**Task details:** Give back, word for word, only the lines from the opening of the records through the one with "The CloudConfig CRD". Pictures stay out.
#### Stored data
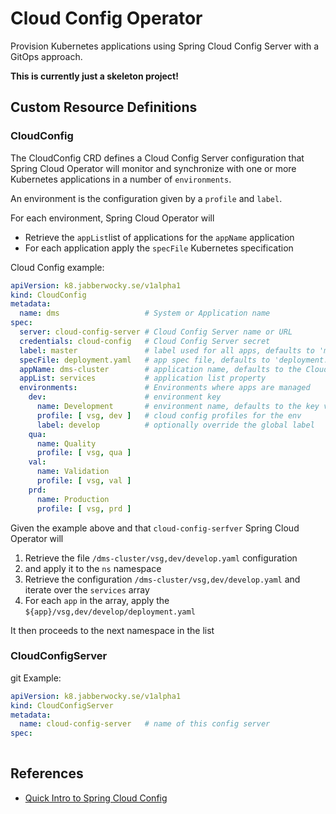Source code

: # Cloud Config Operator
Provision Kubernetes applications using Spring Cloud Config Server 
with a GitOps approach.

__This is currently just a skeleton project!__

 
## Custom Resource Definitions
### CloudConfig
The CloudConfig CRD defines a Cloud Config Server configuration that Spring Cloud
Operator will monitor and synchronize with one or more Kubernetes applications in
a number of `environments`.

An environment is the configuration given by a `profile` and `label`.

For each environment, Spring Cloud Operator will

* Retrieve the `appList`list of applications for the `appName` application
* For each application apply the `specFile` Kubernetes specification

Cloud Config example:

```yaml
apiVersion: k8.jabberwocky.se/v1alpha1
kind: CloudConfig
metadata:
  name: dms                   # System or Application name 
spec:
  server: cloud-config-server # Cloud Config Server name or URL
  credentials: cloud-config   # Cloud Config Server secret 
  label: master               # label used for all apps, defaults to 'master'
  specFile: deployment.yaml   # app spec file, defaults to 'deployment.yaml'
  appName: dms-cluster        # application name, defaults to the CloudConfig name
  appList: services           # application list property
  environments:               # Environments where apps are managed
    dev:                      # environment key
      name: Development       # environment name, defaults to the key value
      profile: [ vsg, dev ]   # cloud config profiles for the env
      label: develop          # optionally override the global label
    qua:
      name: Quality
      profile: [ vsg, qua ]
    val:
      name: Validation
      profile: [ vsg, val ]
    prd:
      name: Production
      profile: [ vsg, prd ]
```

Given the example above and that `cloud-config-serfver` Spring Cloud Operator will 

1. Retrieve the file `/dms-cluster/vsg,dev/develop.yaml` configuration
1. and apply it to the `ns` namespace
1. Retrieve the configuration `/dms-cluster/vsg,dev/develop.yaml` and iterate over the `services` array
1. For each `app` in the array, apply the `${app}/vsg,dev/develop/deployment.yaml`

It then proceeds to the next namespace in the list

### CloudConfigServer
git
Example:

```yaml
apiVersion: k8.jabberwocky.se/v1alpha1
kind: CloudConfigServer
metadata:
  name: cloud-config-server   # name of this config server
spec:
   

```

## References
* [Quick Intro to Spring Cloud Config](https://www.baeldung.com/spring-cloud-configuration)
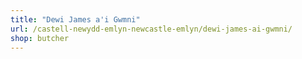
 ```yaml
---
title: "Dewi James a'i Gwmni"
url: /castell-newydd-emlyn-newcastle-emlyn/dewi-james-ai-gwmni/
shop: butcher
---
```

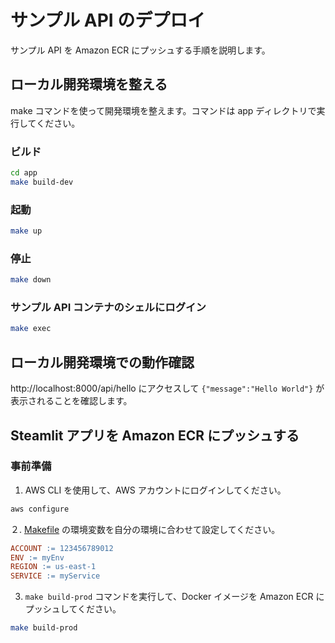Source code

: # サンプル API のデプロイ

サンプル API を Amazon ECR にプッシュする手順を説明します。

## ローカル開発環境を整える

make コマンドを使って開発環境を整えます。コマンドは app ディレクトリで実行してください。

### ビルド

```bash
cd app
make build-dev
```

### 起動

```bash
make up
```

### 停止

```bash
make down
```

### サンプル API コンテナのシェルにログイン

```bash
make exec
```

## ローカル開発環境での動作確認

http://localhost:8000/api/hello にアクセスして `{"message":"Hello World"}` が表示されることを確認します。

## Steamlit アプリを Amazon ECR にプッシュする

### 事前準備

1. AWS CLI を使用して、AWS アカウントにログインしてください。

```bash
aws configure
```

２. [Makefile](Makefile) の環境変数を自分の環境に合わせて設定してください。

```Makefile
ACCOUNT := 123456789012
ENV := myEnv
REGION := us-east-1
SERVICE := myService
```

3. `make build-prod` コマンドを実行して、Docker イメージを Amazon ECR にプッシュしてください。

```bash
make build-prod
```
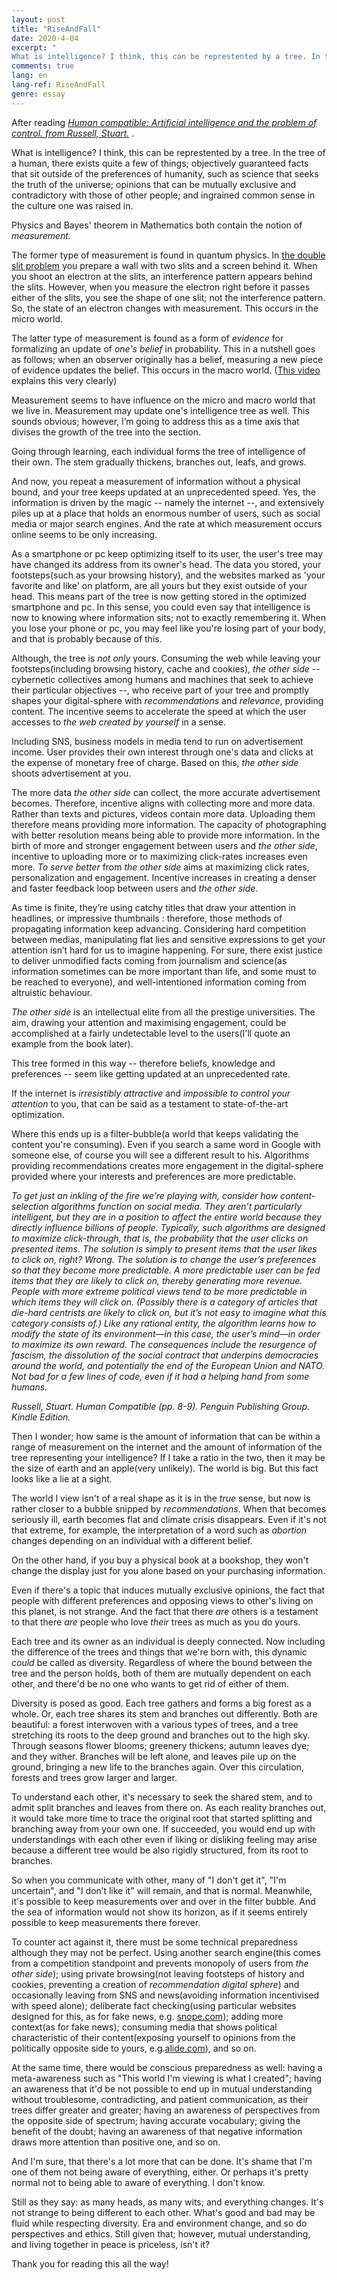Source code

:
 ```yaml
---
layout: post
title: "RiseAndFall"
date: 2020-4-04
excerpt: "
What is intelligence? I think, this can be represtented by a tree. In the tree of a human, there exists quite a few of things; objectively guaranteed facts that sit outside of the preferences of humanity, such as science that seeks the truth of the universe; opinions that can be mutually exclusive and contradictory with those of other people; and ingrained common sense in the culture one was raised in."
comments: true
lang: en
lang-ref: RiseAndFall
genre: essay
---
```


After reading [_Human compatible: Artificial intelligence and the problem of control. from Russell, Stuart._](https://www.amazon.com/Human-Compatible-Artificial-Intelligence-Problem-ebook/dp/B07N5J5FTS)
.

What is intelligence? I think, this can be represtented by a tree.
In the tree of a human, there exists quite a few of things; objectively guaranteed facts that sit outside of the preferences of humanity, such as science that seeks the truth of the universe; opinions that can be mutually exclusive and contradictory with those of other people; and ingrained common sense in the culture one was raised in.

Physics and Bayes' theorem in Mathematics both contain the notion of _measurement_.

The former type of measurement is found in quantum physics. In [the double slit problem](https://www.youtube.com/watch?v=vnJre6NzlOQ) you prepare a wall with two slits and a screen behind it. When you shoot an electron at the slits, an interference pattern appears behind the slits. However, when you measure the electron right before it passes either of the slits, you see the shape of one slit; not the interference pattern. So, the state of an electron changes with measurement. This occurs in the micro world.

The latter type of measurement is found as a form of _evidence_ for formalizing an update of _one's belief_ in probability. This in a nutshell goes as follows; when an observer originally has a belief, measuring a new piece of evidence updates the belief. This occurs in the macro world. ([This video](https://youtu.be/HZGCoVF3YvM) explains this very clearly)

Measurement seems to have influence on the micro and macro world that we live in. Measurement may update one's intelligence tree as well. This sounds obvious; however, I’m going to address this as a time axis that divises the growth of the tree into the section.

Going through learning, each individual forms the tree of intelligence of their own. The stem gradually thickens, branches out, leafs, and grows.

And now, you repeat a measurement of information without a physical bound, and your tree keeps updated at an unprecedented speed. Yes, the information is driven by the magic -- namely the internet --, and extensively piles up at a place that holds an enormous number of users, such as social media or major search engines. And the rate at which measurement occurs online seems to be only increasing.

As a smartphone or pc keep optimizing itself to its user, the user's tree may have changed its address from its owner's head. The data you stored, your footsteps(such as your browsing history), and the websites marked as 'your favorite and like' on platform, are all yours but they exist outside of your head. This means part of the tree is now getting stored in the optimized smartphone and pc. In this sense, you could even say that intelligence is now to knowing where information sits; not to exactly remembering it. When you lose your phone or pc, you may feel like you're losing part of your body, and that is probably because of this.

Although, the tree is _not only_ yours. Consuming the web while leaving your footsteps(including browsing history, cache and cookies), _the other side_ -- cybernetic collectives among humans and machines that seek to achieve their particular objectives --, who receive part of your tree and promptly shapes your digital-sphere with _recommendations_ and _relevance_, providing content. The incentive seems to accelerate the speed at which the user accesses to _the web created by yourself_ in a sense.

Including SNS, business models in media tend to run on advertisement income. User provides their own interest through one's data and clicks at the expense of monetary free of charge. Based on this, _the other side_ shoots advertisement at you.

The more data _the other side_ can collect, the more accurate advertisement becomes. Therefore, incentive aligns with collecting more and more data. Rather than texts and pictures, videos contain more data. Uploading them therefore means providing more information. The capacity of photographing with better resolution means being able to provide more information. In the birth of more and stronger engagement between users and _the other side_, incentive to uploading more or to maximizing click-rates increases even more. _To serve better_ from _the other side_ aims at maximizing click rates, personalization and engagement. Incentive increases in creating a denser and faster feedback loop between users and _the other side_.

As time is finite, they’re using catchy titles that draw your attention in headlines, or impressive thumbnails : therefore, those methods of propagating information keep advancing. Considering hard competition between medias, manipulating flat lies and sensitive expressions to get your attention isn’t hard for us to imagine happening. For sure, there exist justice to deliver unmodified facts coming from journalism and science(as information sometimes can be more important than life, and some must to be reached to everyone), and well-intentioned information coming from altruistic behaviour.

_The other side_ is an intellectual elite from all the prestige universities. The aim, drawing your attention and maximising engagement, could be accomplished at a fairly undetectable level to the users(I'll quote an example from the book later).

This tree formed in this way -- therefore beliefs, knowledge and preferences -- seem like getting updated at an unprecedented rate.

If the internet is _irresistibly attractive_ and _impossible to control your attention_ to you, that can be said as a testament to state-of-the-art optimization.

Where this ends up is a filter-bubble(a world that keeps validating the content you're consuming). Even if you search a same word in Google with someone else, of course you will see a different result to his. Algorithms providing recommendations creates more engagement in the digital-sphere provided where your interests and preferences are more predictable.

_To get just an inkling of the fire we’re playing with, consider how content-selection algorithms function on social media. They aren’t particularly intelligent, but they are in a position to affect the entire world because they directly influence billions of people. Typically, such algorithms are designed to maximize click-through, that is, the probability that the user clicks on presented items. The solution is simply to present items that the user likes to click on, right? Wrong. The solution is to change the user’s preferences so that they become more predictable. A more predictable user can be fed items that they are likely to click on, thereby generating more revenue. People with more extreme political views tend to be more predictable in which items they will click on. (Possibly there is a category of articles that die-hard centrists are likely to click on, but it’s not easy to imagine what this category consists of.) Like any rational entity, the algorithm learns how to modify the state of its environment—in this case, the user’s mind—in order to maximize its own reward. The consequences include the resurgence of fascism, the dissolution of the social contract that underpins democracies around the world, and potentially the end of the European Union and NATO. Not bad for a few lines of code, even if it had a helping hand from some humans._

_Russell, Stuart. Human Compatible (pp. 8-9). Penguin Publishing Group. Kindle Edition._

Then I wonder; how same is the amount of information that can be within a range of measurement on the internet and the amount of information of the tree representing your intelligence? If I take a ratio in the two, then it may be the size of earth and an apple(very unlikely). The world is big. But this fact looks like a lie at a sight.

The world I view isn't of a real shape as it is in the _true_ sense, but now is rather closer to a bubble snipped by _recommendations_. When that becomes seriously ill, earth becomes flat and climate crisis disappears. Even if it's not that extreme, for example, the interpretation of a word such as _abortion_ changes depending on an individual with a different belief.

On the other hand, if you buy a physical book at a bookshop, they won't change the display just for you alone based on your purchasing information.

Even if there's a topic that induces mutually exclusive opinions, the fact that people with different preferences and opposing views to other's living on this planet, is not strange. And the fact that there _are_ others is a testament to that there _are_ people who love _their_ trees as much as you do yours.

Each tree and its owner as an individual is deeply connected. Now including the difference of the trees and things that we're born with, this dynamic _could_ be called as diversity. Regardless of where the bound between the tree and the person holds, both of them are mutually dependent on each other, and there'd be no one who wants to get rid of either of them.

Diversity is posed as good. Each tree gathers and forms a big forest as a whole. Or, each tree shares its stem and branches out differently. Both are beautiful: a forest interwoven with a various types of trees, and a tree stretching its roots to the deep ground and branches out to the high sky. Through seasons flower blooms; greenery thickens; autumn leaves dye; and they wither. Branches will be left alone, and leaves pile up on the ground, bringing a new life to the branches again. Over this circulation, forests and trees grow larger and larger.

To understand each other, it's necessary to seek the shared stem, and to admit split branches and leaves from there on. As each reality branches out, it would take more time to trace the original root that started splitting and branching away from your own one. If succeeded, you would end up with understandings with each other even if liking or disliking feeling may arise because a different tree would be also rigidly structured, from its root to branches.

So when you communicate with other, many of "I don't get it", "I'm uncertain", and "I don’t like it" will remain, and that is normal. Meanwhile, it's possible to keep measurements over and over in the filter bubble. And the sea of information would not show its horizon, as if it seems entirely possible to keep measurements there forever.

To counter act against it, there must be some technical preparedness although they may not be perfect. Using another search engine(this comes from a competition standpoint and prevents monopoly of users from _the other side_); using private browsing(not leaving footsteps of history and cookies, preventing a creation of _recommendation digital sphere_) and occasionally leaving from SNS and news(avoiding information incentivised with speed alone); deliberate fact checking(using particular websites designed for this, as for fake news, e.g. [snope.com](https://www.snopes.com/)); adding more context(as for fake news); consuming media that shows political characteristic of their content(exposing yourself to opinions from the politically opposite side to yours, e.g.[alide.com](https://www.allsides.com/unbiased-balanced-news)), and so on.

At the same time, there would be conscious preparedness as well: having a  meta-awareness such as "This world I'm viewing is what I created"; having an awareness that it'd be not possible to end up in mutual understanding without troublesome, contradicting, and patient communication, as their trees differ greater and greater; having an awareness of perspectives from the opposite side of spectrum; having accurate vocabulary; giving the benefit of the doubt; having an awareness of that negative information draws more attention than positive one, and so on.

And I'm sure, that there's a lot more that can be done. It's shame that I'm one of them not being aware of everything, either. Or perhaps it's pretty normal not to being able to aware of everything. I don't know.

Still as they say: as many heads, as many wits; and everything changes. It's not strange to being different to each other. What's good and bad may be fluid while respecting diversity. Era and environment change, and so do perspectives and ethics. Still given that; however, mutual understanding, and living together in peace is priceless, isn't it?

Thank you for reading this all the way!
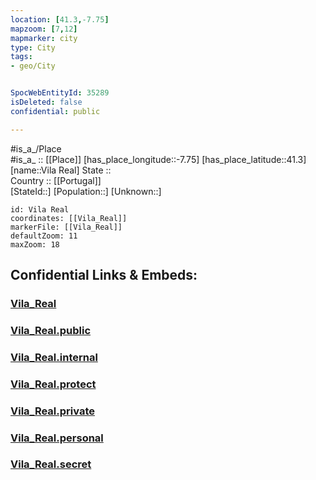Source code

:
 ```yaml
---
location: [41.3,-7.75] 
mapzoom: [7,12] 
mapmarker: city 
type: City
tags:
- geo/City


SpocWebEntityId: 35289
isDeleted: false
confidential: public

---
```

#is_a_/Place  
#is_a_ :: [[Place]] 
[has_place_longitude::-7.75] 
[has_place_latitude::41.3] 
[name::Vila Real] 
State ::  
Country :: [[Portugal]]  
[StateId::] 
[Population::] 
[Unknown::] 


```leaflet
id: Vila Real
coordinates: [[Vila_Real]] 
markerFile: [[Vila_Real]] 
defaultZoom: 11 
maxZoom: 18
```


## Confidential Links & Embeds: 

### [Vila_Real](/_Standards/Earth/Continent/Europe/Europe~South/Portugal/Districts~Portugal/Vila_Real/City/Vila_Real.md) 

### [Vila_Real.public](/_public/Earth/Continent/Europe/Europe~South/Portugal/Districts~Portugal/Vila_Real/City/Vila_Real.public.md) 

### [Vila_Real.internal](/_internal/Earth/Continent/Europe/Europe~South/Portugal/Districts~Portugal/Vila_Real/City/Vila_Real.internal.md) 

### [Vila_Real.protect](/_protect/Earth/Continent/Europe/Europe~South/Portugal/Districts~Portugal/Vila_Real/City/Vila_Real.protect.md) 

### [Vila_Real.private](/_private/Earth/Continent/Europe/Europe~South/Portugal/Districts~Portugal/Vila_Real/City/Vila_Real.private.md) 

### [Vila_Real.personal](/_personal/Earth/Continent/Europe/Europe~South/Portugal/Districts~Portugal/Vila_Real/City/Vila_Real.personal.md) 

### [Vila_Real.secret](/_secret/Earth/Continent/Europe/Europe~South/Portugal/Districts~Portugal/Vila_Real/City/Vila_Real.secret.md)

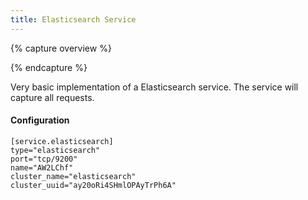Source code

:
 ```yaml
---
title: Elasticsearch Service
---
```


{% capture overview %}

{% endcapture %}

Very basic implementation of a Elasticsearch service. The service will capture all requests.

#### Configuration

```
[service.elasticsearch]
type="elasticsearch"
port="tcp/9200"
name="AW2LChf"
cluster_name="elasticsearch"
cluster_uuid="ay20oRi4SHmlOPAyTrPh6A"
```
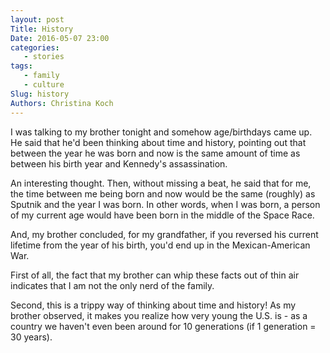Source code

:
 ```yaml
---
layout: post
Title: History
Date: 2016-05-07 23:00
categories: 
   - stories
tags: 
   - family
   - culture
Slug: history
Authors: Christina Koch
---
```


I was talking to my brother tonight and somehow age/birthdays came up.  He 
said that he'd been thinking about time and history, pointing out that between 
the year he was born and now is the same amount of time as between his birth 
year and Kennedy's assassination.  

An interesting thought.  Then, without missing a beat, he said that for me, 
the time between me being born and now would be the same (roughly) as 
Sputnik and the year I was born.  In other words, when I was born, a person 
of my current age would have been born in the middle of the Space Race.  

And, my brother concluded, for my grandfather,
if you reversed his current lifetime from the 
year of his birth, you'd end up in the Mexican-American War.  

First of all, the fact that my brother can whip these facts out of thin 
air indicates that I am not the only nerd of the family.  

Second, this is a trippy way of thinking about time 
and history!  As my brother observed, it makes you realize how 
very young the U.S. is - as a country we haven't even been around for 
10 generations (if 1 generation = 30 years).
########
**Response area:**
Source code

: # Cloud Config Operator
Provision Kubernetes applications using Spring Cloud Config Server 
with a GitOps approach.

__This is currently just a skeleton project!__

 
## Custom Resource Definitions
### CloudConfig
The CloudConfig CRD defines a Cloud Config Server configuration that Spring Cloud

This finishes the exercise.